A minimal package providing a Python API to decentralized partially observable Markov process (Dec-POMDP) problems in the .dpomdp
file format.
git clone [email protected]:laurimi/pydpomdp.git
pip install pydpomdp
Before starting, download a problem file, for example:
wget https://www.st.ewi.tudelft.nl/mtjspaan/decpomdp/dectiger.dpomdp
The following script shows the functionality of this package.
from pydpomdp import DecPOMDP
d = DecPOMDP("dectiger.dpomdp")
# Basic properties
d.num_agents()
d.num_joint_actions()
d.num_joint_observations()
d.num_states()
d.discount()
# Initial belief state
d.initial_belief_at(state=0)
# Individual agent/state/action/observation properties
d.num_actions(agent=0)
d.num_observations(agent=1)
d.agent_name(agent=1)
d.state_name(state=0)
d.action_name(agent=0, action=1)
d.observation_name(agent=1, observation=1)

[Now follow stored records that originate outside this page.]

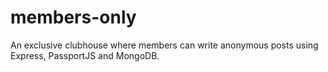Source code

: # members-only
An exclusive clubhouse where members can write anonymous posts using Express, PassportJS and MongoDB.
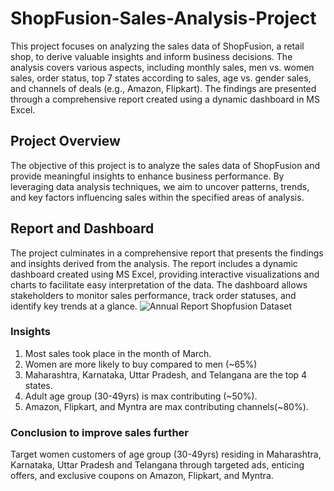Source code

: # ShopFusion-Sales-Analysis-Project
This project focuses on analyzing the sales data of ShopFusion, a retail shop, to derive valuable insights and inform business decisions. The analysis covers various aspects, including monthly sales, men vs. women sales, order status, top 7 states according to sales, age vs. gender sales, and channels of deals (e.g., Amazon, Flipkart). The findings are presented through a comprehensive report created using a dynamic dashboard in MS Excel.
## Project Overview
The objective of this project is to analyze the sales data of ShopFusion and provide meaningful insights to enhance business performance. By leveraging data analysis techniques, we aim to uncover patterns, trends, and key factors influencing sales within the specified areas of analysis.
## Report and Dashboard
The project culminates in a comprehensive report that presents the findings and insights derived from the analysis. The report includes a dynamic dashboard created using MS Excel, providing interactive visualizations and charts to facilitate easy interpretation of the data. The dashboard allows stakeholders to monitor sales performance, track order statuses, and identify key trends at a glance.
![Annual Report Shopfusion Dataset](https://github.com/akashchaute-21/ShopFusion-Sales-Analysis-Project/assets/75427257/79649b1d-b51d-4238-b209-d2feb7ac8658)
### Insights
1) Most sales took place in the month of March.
2) Women are more likely to buy compared to men (~65%)
3) Maharashtra, Karnataka, Uttar Pradesh, and Telangana are the top 4 states.
4) Adult age group (30-49yrs) is max contributing (~50%).
5) Amazon, Flipkart, and Myntra are max contributing channels(~80%).
### Conclusion to improve sales further
Target women customers of age group (30-49yrs) residing in Maharashtra, Karnataka, Uttar Pradesh and Telangana through targeted ads, enticing offers, and exclusive coupons on Amazon, Flipkart, and Myntra.
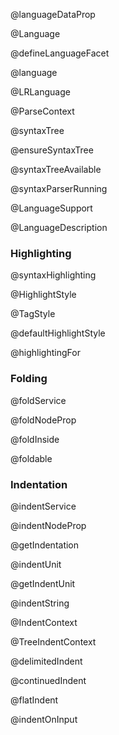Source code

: @languageDataProp

@Language

@defineLanguageFacet

@language

@LRLanguage

@ParseContext

@syntaxTree

@ensureSyntaxTree

@syntaxTreeAvailable

@syntaxParserRunning

@LanguageSupport

@LanguageDescription

### Highlighting

@syntaxHighlighting

@HighlightStyle

@TagStyle

@defaultHighlightStyle

@highlightingFor

### Folding

@foldService

@foldNodeProp

@foldInside

@foldable

### Indentation

@indentService

@indentNodeProp

@getIndentation

@indentUnit

@getIndentUnit

@indentString

@IndentContext

@TreeIndentContext

@delimitedIndent

@continuedIndent

@flatIndent

@indentOnInput
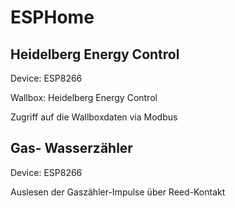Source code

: # ESPHome

## Heidelberg Energy Control

Device: ESP8266

Wallbox: Heidelberg Energy Control

Zugriff auf die Wallboxdaten via Modbus

## Gas- Wasserzähler

Device: ESP8266

Auslesen der Gaszähler-Impulse über Reed-Kontakt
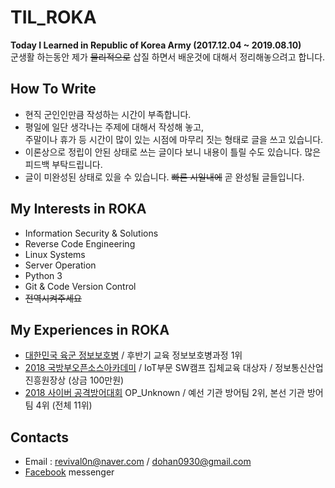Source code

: # TIL_ROKA
**Today I Learned in Republic of Korea Army (2017.12.04 ~ 2019.08.10)**  
군생활 하는동안 제가 ~~물리적으로~~ 삽질 하면서 배운것에 대해서 정리해놓으려고 합니다.  

## How To Write
* 현직 군인인만큼 작성하는 시간이 부족합니다.
* 평일에 일단 생각나는 주제에 대해서 작성해 놓고,  
  주말이나 휴가 등 시간이 많이 있는 시점에 마무리 짓는 형태로 글을 쓰고 있습니다.  
* 이론상으로 정립이 안된 상태로 쓰는 글이다 보니 내용이 틀릴 수도 있습니다. 많은 피드백 부탁드립니다.
* 글이 미완성된 상태로 있을 수 있습니다. ~~빠른 시일내에~~ 곧 완성될 글들입니다.  

## My Interests in ROKA
* Information Security & Solutions
* Reverse Code Engineering
* Linux Systems
* Server Operation
* Python 3
* Git & Code Version Control
* ~~전역시켜주세요~~

## My Experiences in ROKA
* [대한민국 육군 정보보호병](https://www.mma.go.kr/contents.do?mc=mma0000516) / 후반기 교육 정보보호병과정 1위  
* [2018 국방부오픈소스아카데미](http://osam.oss.kr/main/page.jsp?pid=offline.offline13) / IoT부문 SW캠프 집체교육 대상자 / 정보통신산업진흥원장상 (상금 100만원)    
* [2018 사이버 공격방어대회](http://cce.cstec.kr/) OP_Unknown / 예선 기관 방어팀 2위, 본선 기관 방어팀 4위 (전체 11위)

## Contacts
* Email : revival0n@naver.com / dohan0930@gmail.com
* [Facebook](https://www.facebook.com/dohan0930) messenger
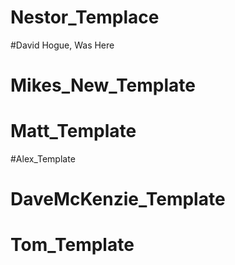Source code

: # Nestor_Templace
#David Hogue, Was Here
# Mikes_New_Template
# Matt_Template
#Alex_Template
# DaveMcKenzie_Template
# Tom_Template
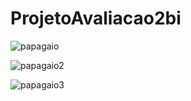 # ProjetoAvaliacao2bi



![papagaio](https://github.com/JuliaMartins1/ProjetoAvaliacao2bi/assets/168786937/b3fe96f3-2004-4d1e-a85f-3e3eea3234dc)


![papagaio2](https://github.com/JuliaMartins1/ProjetoAvaliacao2bi/assets/168786937/82429b11-cf9d-4b3b-9d45-320176c6926e)


![papagaio3](https://github.com/JuliaMartins1/ProjetoAvaliacao2bi/assets/168786937/6ab4235c-4427-4eed-82b4-4486e84e056d)
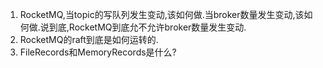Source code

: 1. RocketMQ,当topic的写队列发生变动,该如何做.当broker数量发生变动,该如何做.说到底,RocketMQ到底允不允许broker数量发生变动.
2. RocketMQ的raft到底是如何运转的.
3. FileRecords和MemoryRecords是什么?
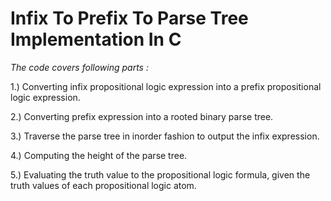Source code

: # Infix To Prefix To Parse Tree Implementation In C

*The code covers following parts :*

 1.) Converting infix propositional logic expression into a prefix propositional logic expression.
 
 2.) Converting prefix expression into a rooted binary parse tree.
 
 3.) Traverse the parse tree in inorder fashion to output the infix expression.
 
 4.) Computing the height of the parse tree.
 
 5.) Evaluating the truth value to the propositional logic formula, given the truth values of each propositional logic atom.
 
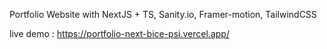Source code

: Portfolio Website with NextJS + TS, Sanity.io, Framer-motion, TailwindCSS

live demo : https://portfolio-next-bice-psi.vercel.app/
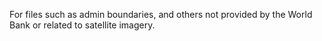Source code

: For files such as admin boundaries, and others not provided by the World Bank or related to satellite imagery.
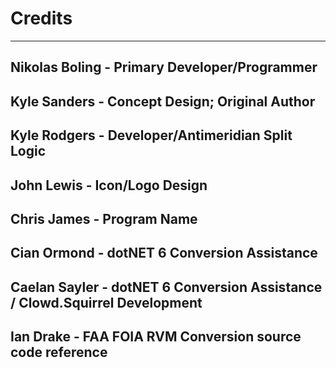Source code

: # Credits
---
## Nikolas Boling - Primary Developer/Programmer
## Kyle Sanders - Concept Design; Original Author
## Kyle Rodgers - Developer/Antimeridian Split Logic
## John Lewis - Icon/Logo Design
## Chris James - Program Name
## Cian Ormond - dotNET 6 Conversion Assistance
## Caelan Sayler - dotNET 6 Conversion Assistance / Clowd.Squirrel Development
## Ian Drake - FAA FOIA RVM Conversion source code reference
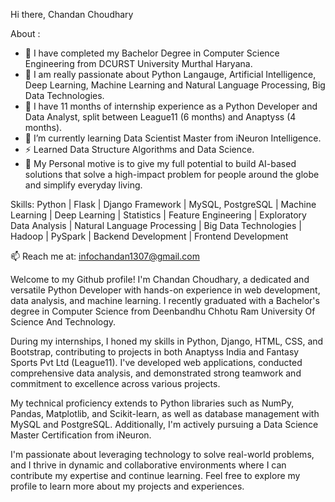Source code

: Hi there, Chandan Choudhary

About :

- 🔭 I have completed my Bachelor Degree in Computer Science Engineering from DCURST University Murthal Haryana.
- 🔭 I am really passionate about Python Langauge, Artificial Intelligence, Deep Learning, Machine Learning and Natural Language Processing, Big Data Technologies.
- 👯 I have 11 months of internship experience as a Python Developer and Data Analyst, split between League11 (6 months) and Anaptyss (4 months).
- 🌱 I’m currently learning Data Scientist Master from iNeuron Intelligence.
- ⚡ Learned Data Structure Algorithms and Data Science.
- 💬 My Personal motive is to give my full potential to build AI-based solutions that solve a high-impact problem for people around the globe and simplify everyday living.



Skills: Python | Flask | Django Framework | MySQL, PostgreSQL | Machine Learning | Deep Learning | Statistics | Feature Engineering | Exploratory Data Analysis | Natural Language Processing | Big Data Technologies | Hadoop | PySpark | Backend Development | Frontend Development

📫 Reach me at: infochandan1307@gmail.com



Welcome to my Github profile! I'm Chandan Choudhary, a dedicated and versatile Python Developer with hands-on experience in web development, data analysis, and machine learning. I recently graduated with a Bachelor's degree in Computer Science from Deenbandhu Chhotu Ram University Of Science And Technology.

During my internships, I honed my skills in Python, Django, HTML, CSS, and Bootstrap, contributing to projects in both Anaptyss India and Fantasy Sports Pvt Ltd (League11). I've developed web applications, conducted comprehensive data analysis, and demonstrated strong teamwork and commitment to excellence across various projects.

My technical proficiency extends to Python libraries such as NumPy, Pandas, Matplotlib, and Scikit-learn, as well as database management with MySQL and PostgreSQL. Additionally, I'm actively pursuing a Data Science Master Certification from iNeuron.

I'm passionate about leveraging technology to solve real-world problems, and I thrive in dynamic and collaborative environments where I can contribute my expertise and continue learning. Feel free to explore my profile to learn more about my projects and experiences.
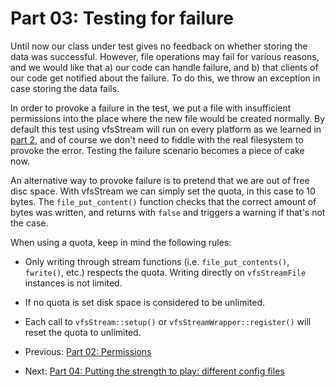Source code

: Part 03: Testing for failure
============================

Until now our class under test gives no feedback on whether storing the data
was successful. However, file operations may fail for various reasons, and we
would like that a) our code can handle failure, and b) that clients of our code
get notified about the failure. To do this, we throw an exception in case
storing the data fails.

In order to provoke a failure in the test, we put a file with insufficient
permissions into the place where the new file would be created normally. By
default this test using vfsStream will run on every platform as we learned in
[part 2](https://github.com/mikey179/vfsStream-examples/tree/master/src/part02), and of course we don't need to fiddle with the real filesystem to provoke
the error. Testing the failure scenario becomes a piece of cake now.

An alternative way to provoke failure is to pretend that we are out of free disc
space. With vfsStream we can simply set the quota, in this case to 10 bytes. The
`file_put_content()` function checks that the correct amount of bytes was written,
and returns with `false` and triggers a warning if that's not the case.

When using a quota, keep in mind the following rules:

* Only writing through stream functions (i.e. `file_put_contents()`, `fwrite()`, etc.) respects the quota. Writing directly on `vfsStreamFile` instances is not limited.
* If no quota is set disk space is considered to be unlimited.
* Each call to `vfsStream::setup()` or `vfsStreamWrapper::register()` will reset the quota to unlimited.

* Previous: [Part 02: Permissions](https://github.com/mikey179/vfsStream-examples/tree/master/src/part02)
* Next: [Part 04: Putting the strength to play: different config files](https://github.com/mikey179/vfsStream-examples/tree/master/src/part04)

# Converting between joint and individual action/observation indices
individual_actions = [0, 1]
ja = d.individual_to_joint_action_indices(individual_actions)
d.joint_to_individual_action_indices(ja) # equals individual_actions
joint_observation = 3
individual_observations = d.joint_to_individual_observation_indices(joint_observation)
d.individual_to_joint_observation_indices(individual_observations) # equals joint_observation
# Rewards, state transition and observation probabilities.
# s is current state, s' is new state after taking joint action a,
# z' is joint observation received in new state
state = 0
joint_action = 1
new_state = 1
d.reward(state, joint_action) # immediate reward
d.transition_probability(new_state, state, joint_action) # P(s' | s, a)
joint_observation = 0
d.observation_probability(joint_observation, new_state, joint_action) # P(z' | s', a)
# Sampling new states and observations
import random
state = d.sample_initial_state(random.random())
new_state = d.sample_next_state(state, joint_action, random.random())
d.sample_observation(new_state, joint_action, random.random())
- This package does not provide problem files such as
dectiger.dpomdp
. Many classic Dec-POMDPs from the research literature may be found here. - This package works for "flat" Dec-POMDPs, and support for factored or transition/observation independent Dec-POMDPs is not implemented so far. If you require a parser for these problems, refer to the MADP toolbox.
- Indices for states and (joint) actions and (joint) observations are
int
on the Python side, andunsigned int
in C++ - you may have issues with overflows with very large Dec-POMDPs
This project depends on the parser from the MADP toolbox, which is gratefully acknowledged.